● **DATA FOR THIS TASK**
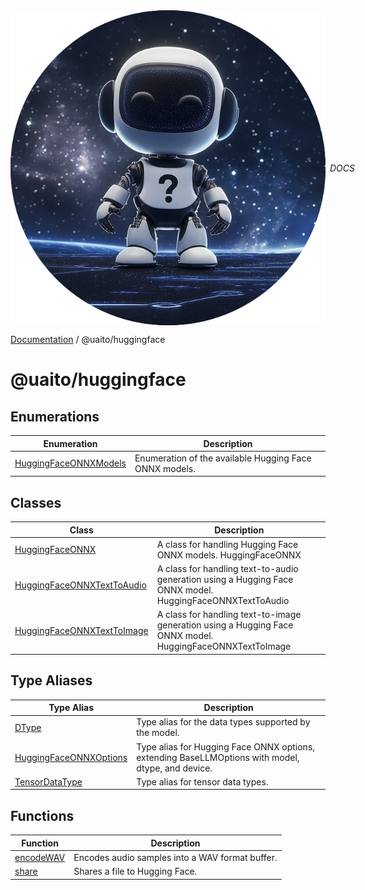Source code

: <div style="display:flex; align-items:center;">
  <img alt="My logo" src="../UAITO.png" style="margin-right: .5em;" />
  <em>DOCS</em>
</div>

[Documentation](README.md) / @uaito/huggingface

# @uaito/huggingface

## Enumerations

| Enumeration | Description |
| ------ | ------ |
| [HuggingFaceONNXModels](@uaito.huggingface.Enumeration.HuggingFaceONNXModels.md) | Enumeration of the available Hugging Face ONNX models. |

## Classes

| Class | Description |
| ------ | ------ |
| [HuggingFaceONNX](@uaito.huggingface.Class.HuggingFaceONNX.md) | A class for handling Hugging Face ONNX models. HuggingFaceONNX |
| [HuggingFaceONNXTextToAudio](@uaito.huggingface.Class.HuggingFaceONNXTextToAudio.md) | A class for handling text-to-audio generation using a Hugging Face ONNX model. HuggingFaceONNXTextToAudio |
| [HuggingFaceONNXTextToImage](@uaito.huggingface.Class.HuggingFaceONNXTextToImage.md) | A class for handling text-to-image generation using a Hugging Face ONNX model. HuggingFaceONNXTextToImage |

## Type Aliases

| Type Alias | Description |
| ------ | ------ |
| [DType](@uaito.huggingface.TypeAlias.DType.md) | Type alias for the data types supported by the model. |
| [HuggingFaceONNXOptions](@uaito.huggingface.TypeAlias.HuggingFaceONNXOptions.md) | Type alias for Hugging Face ONNX options, extending BaseLLMOptions with model, dtype, and device. |
| [TensorDataType](@uaito.huggingface.TypeAlias.TensorDataType.md) | Type alias for tensor data types. |

## Functions

| Function | Description |
| ------ | ------ |
| [encodeWAV](@uaito.huggingface.Function.encodeWAV.md) | Encodes audio samples into a WAV format buffer. |
| [share](@uaito.huggingface.Function.share.md) | Shares a file to Hugging Face. |
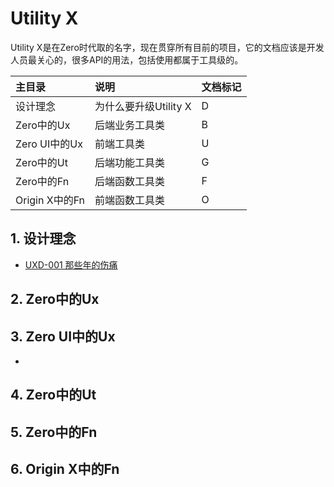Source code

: # Utility X

Utility X是在Zero时代取的名字，现在贯穿所有目前的项目，它的文档应该是开发人员最关心的，很多API的用法，包括使用都属于工具级的。

| 主目录 | 说明 | 文档标记 |
| :--- | :--- | :--- |
| 设计理念 | 为什么要升级Utility X | D |
| Zero中的Ux | 后端业务工具类 | B |
| Zero UI中的Ux | 前端工具类 | U |
| Zero中的Ut | 后端功能工具类 | G |
| Zero中的Fn | 后端函数工具类 | F |
| Origin X中的Fn | 前端函数工具类 | O |

## 1. 设计理念

* [UXD-001 那些年的伤痛](/utility-x/1-she-ji-li-nian/uxd-001-ling-ren-fan-suo-de-util.html)

## 2. Zero中的Ux

## 3. Zero UI中的Ux

* 
## 4. Zero中的Ut

## 5. Zero中的Fn

## 6. Origin X中的Fn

● **THE PROBLEM**
Please hand back every entry above exactly, with no images in the copy.

● **SOLUTION**
Source code

: <div style="display:flex; align-items:center;">
  <img alt="My logo" src="../UAITO.png" style="margin-right: .5em;" />
  <em>DOCS</em>
</div>

[Documentation](README.md) / @uaito/huggingface

# @uaito/huggingface

## Enumerations

| Enumeration | Description |
| ------ | ------ |
| [HuggingFaceONNXModels](@uaito.huggingface.Enumeration.HuggingFaceONNXModels.md) | Enumeration of the available Hugging Face ONNX models. |

## Classes

| Class | Description |
| ------ | ------ |
| [HuggingFaceONNX](@uaito.huggingface.Class.HuggingFaceONNX.md) | A class for handling Hugging Face ONNX models. HuggingFaceONNX |
| [HuggingFaceONNXTextToAudio](@uaito.huggingface.Class.HuggingFaceONNXTextToAudio.md) | A class for handling text-to-audio generation using a Hugging Face ONNX model. HuggingFaceONNXTextToAudio |
| [HuggingFaceONNXTextToImage](@uaito.huggingface.Class.HuggingFaceONNXTextToImage.md) | A class for handling text-to-image generation using a Hugging Face ONNX model. HuggingFaceONNXTextToImage |

## Type Aliases

| Type Alias | Description |
| ------ | ------ |
| [DType](@uaito.huggingface.TypeAlias.DType.md) | Type alias for the data types supported by the model. |
| [HuggingFaceONNXOptions](@uaito.huggingface.TypeAlias.HuggingFaceONNXOptions.md) | Type alias for Hugging Face ONNX options, extending BaseLLMOptions with model, dtype, and device. |
| [TensorDataType](@uaito.huggingface.TypeAlias.TensorDataType.md) | Type alias for tensor data types. |

## Functions

| Function | Description |
| ------ | ------ |
| [encodeWAV](@uaito.huggingface.Function.encodeWAV.md) | Encodes audio samples into a WAV format buffer. |
| [share](@uaito.huggingface.Function.share.md) | Shares a file to Hugging Face. |
Source code

: # Utility X

Utility X是在Zero时代取的名字，现在贯穿所有目前的项目，它的文档应该是开发人员最关心的，很多API的用法，包括使用都属于工具级的。

| 主目录 | 说明 | 文档标记 |
| :--- | :--- | :--- |
| 设计理念 | 为什么要升级Utility X | D |
| Zero中的Ux | 后端业务工具类 | B |
| Zero UI中的Ux | 前端工具类 | U |
| Zero中的Ut | 后端功能工具类 | G |
| Zero中的Fn | 后端函数工具类 | F |
| Origin X中的Fn | 前端函数工具类 | O |

## 1. 设计理念

* [UXD-001 那些年的伤痛](/utility-x/1-she-ji-li-nian/uxd-001-ling-ren-fan-suo-de-util.html)

## 2. Zero中的Ux

## 3. Zero UI中的Ux

* 
## 4. Zero中的Ut

## 5. Zero中的Fn

## 6. Origin X中的Fn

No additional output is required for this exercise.